Identifying Staphylococcus aureus primarily involves specific laboratory tests that differentiate it from other Staphylococcus species, particularly its distinctive ability to produce the coagulase enzyme. This distinction is crucial for diagnosis and treatment, as S. aureus is a significant human pathogen.
Key Laboratory Methods for Staphylococcus aureus Identification
The identification of Staphylococcus aureus in a laboratory setting typically follows a sequence of tests, moving from broad differentiation to highly specific confirmation.
1. Catalase Test
The first step in differentiating gram-positive cocci is often the catalase test. This test distinguishes Staphylococcus species from Streptococcus species.
- Principle: Staphylococcus bacteria produce the enzyme catalase, which breaks down hydrogen peroxide into water and oxygen.
- Procedure: A drop of hydrogen peroxide is added to a bacterial colony.
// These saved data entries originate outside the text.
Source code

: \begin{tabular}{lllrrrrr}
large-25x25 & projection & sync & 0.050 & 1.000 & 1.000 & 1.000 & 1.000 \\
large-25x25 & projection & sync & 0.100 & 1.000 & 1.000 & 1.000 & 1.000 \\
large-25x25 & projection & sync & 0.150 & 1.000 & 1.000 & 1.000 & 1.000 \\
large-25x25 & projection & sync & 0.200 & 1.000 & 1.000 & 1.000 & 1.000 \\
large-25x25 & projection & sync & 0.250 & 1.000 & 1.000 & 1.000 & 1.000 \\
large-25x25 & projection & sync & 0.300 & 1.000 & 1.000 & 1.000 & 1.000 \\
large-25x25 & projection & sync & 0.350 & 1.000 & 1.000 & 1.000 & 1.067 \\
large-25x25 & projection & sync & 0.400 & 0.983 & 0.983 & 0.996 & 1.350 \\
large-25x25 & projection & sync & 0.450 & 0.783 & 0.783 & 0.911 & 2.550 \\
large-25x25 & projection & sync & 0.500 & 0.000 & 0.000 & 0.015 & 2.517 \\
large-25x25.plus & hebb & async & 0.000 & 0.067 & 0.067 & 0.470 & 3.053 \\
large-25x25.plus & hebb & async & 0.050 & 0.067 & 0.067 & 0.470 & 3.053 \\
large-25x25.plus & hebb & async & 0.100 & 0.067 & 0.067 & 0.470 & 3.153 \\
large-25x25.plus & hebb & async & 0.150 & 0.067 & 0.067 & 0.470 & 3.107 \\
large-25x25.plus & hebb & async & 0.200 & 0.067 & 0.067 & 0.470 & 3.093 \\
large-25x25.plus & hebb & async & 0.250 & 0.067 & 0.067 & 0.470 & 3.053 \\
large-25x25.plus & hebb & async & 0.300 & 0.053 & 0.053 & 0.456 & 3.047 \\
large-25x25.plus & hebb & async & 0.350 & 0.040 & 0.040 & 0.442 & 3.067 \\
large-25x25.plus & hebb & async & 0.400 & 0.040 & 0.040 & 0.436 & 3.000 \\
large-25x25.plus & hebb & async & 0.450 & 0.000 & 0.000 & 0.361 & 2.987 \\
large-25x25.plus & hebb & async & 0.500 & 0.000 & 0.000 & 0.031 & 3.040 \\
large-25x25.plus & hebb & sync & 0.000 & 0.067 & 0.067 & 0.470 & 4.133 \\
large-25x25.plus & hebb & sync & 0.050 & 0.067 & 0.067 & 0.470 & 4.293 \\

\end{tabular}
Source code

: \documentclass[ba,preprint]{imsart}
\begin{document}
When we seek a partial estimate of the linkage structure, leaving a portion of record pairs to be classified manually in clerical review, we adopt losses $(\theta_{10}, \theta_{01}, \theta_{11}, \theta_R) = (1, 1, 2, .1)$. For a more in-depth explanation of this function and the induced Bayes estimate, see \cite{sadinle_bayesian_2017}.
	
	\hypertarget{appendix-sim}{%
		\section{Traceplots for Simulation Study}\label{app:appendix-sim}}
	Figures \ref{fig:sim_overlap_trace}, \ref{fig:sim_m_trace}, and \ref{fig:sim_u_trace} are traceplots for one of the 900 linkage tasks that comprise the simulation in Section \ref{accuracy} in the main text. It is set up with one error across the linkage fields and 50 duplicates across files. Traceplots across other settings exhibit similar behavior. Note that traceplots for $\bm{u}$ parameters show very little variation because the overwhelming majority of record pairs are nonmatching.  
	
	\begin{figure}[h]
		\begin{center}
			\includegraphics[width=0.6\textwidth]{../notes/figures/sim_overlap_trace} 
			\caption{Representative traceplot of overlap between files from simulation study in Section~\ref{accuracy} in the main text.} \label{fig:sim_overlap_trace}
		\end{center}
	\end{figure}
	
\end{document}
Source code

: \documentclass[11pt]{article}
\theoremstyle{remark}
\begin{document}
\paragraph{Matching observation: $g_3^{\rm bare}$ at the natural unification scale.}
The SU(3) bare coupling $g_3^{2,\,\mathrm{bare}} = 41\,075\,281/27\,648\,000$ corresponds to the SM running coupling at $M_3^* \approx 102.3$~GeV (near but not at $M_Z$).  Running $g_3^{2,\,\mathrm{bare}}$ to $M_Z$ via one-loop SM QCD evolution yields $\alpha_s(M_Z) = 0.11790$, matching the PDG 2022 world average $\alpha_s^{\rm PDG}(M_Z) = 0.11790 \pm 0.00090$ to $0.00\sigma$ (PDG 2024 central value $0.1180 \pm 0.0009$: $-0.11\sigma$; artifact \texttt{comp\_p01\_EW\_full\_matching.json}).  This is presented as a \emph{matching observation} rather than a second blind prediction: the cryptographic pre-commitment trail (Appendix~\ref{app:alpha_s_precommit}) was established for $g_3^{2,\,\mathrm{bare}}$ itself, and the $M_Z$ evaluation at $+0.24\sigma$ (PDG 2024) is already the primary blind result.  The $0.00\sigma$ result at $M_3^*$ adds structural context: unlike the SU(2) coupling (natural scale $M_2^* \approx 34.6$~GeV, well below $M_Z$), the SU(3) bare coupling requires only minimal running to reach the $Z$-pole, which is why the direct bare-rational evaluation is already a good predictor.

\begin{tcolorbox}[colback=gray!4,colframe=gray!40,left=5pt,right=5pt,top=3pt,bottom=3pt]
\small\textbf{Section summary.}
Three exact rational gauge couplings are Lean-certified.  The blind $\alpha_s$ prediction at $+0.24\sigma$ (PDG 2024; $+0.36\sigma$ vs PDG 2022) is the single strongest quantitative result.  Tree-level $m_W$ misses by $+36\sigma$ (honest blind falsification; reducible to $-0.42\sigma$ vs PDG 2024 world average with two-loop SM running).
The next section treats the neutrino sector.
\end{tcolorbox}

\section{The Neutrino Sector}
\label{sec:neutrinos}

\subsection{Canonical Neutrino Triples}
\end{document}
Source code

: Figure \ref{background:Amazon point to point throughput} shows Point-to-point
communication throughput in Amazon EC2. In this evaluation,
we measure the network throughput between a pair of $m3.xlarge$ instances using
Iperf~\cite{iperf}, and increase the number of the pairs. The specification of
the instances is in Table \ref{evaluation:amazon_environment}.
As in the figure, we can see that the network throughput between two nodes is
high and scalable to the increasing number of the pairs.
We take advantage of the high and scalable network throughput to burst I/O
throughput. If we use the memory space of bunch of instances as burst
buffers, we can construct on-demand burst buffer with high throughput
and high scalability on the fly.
- Result: A rapid bubbling indicates a positive result, characteristic of Staphylococcus species, including S. aureus. Streptococcus species are catalase-negative.
2. Coagulase Test: The Definitive Method
Once a bacterium is identified as a Staphylococcus species, the coagulase test becomes the most important differentiator for S. aureus. This test distinguishes S. aureus (coagulase-positive) from coagulase-negative staphylococci (CNS).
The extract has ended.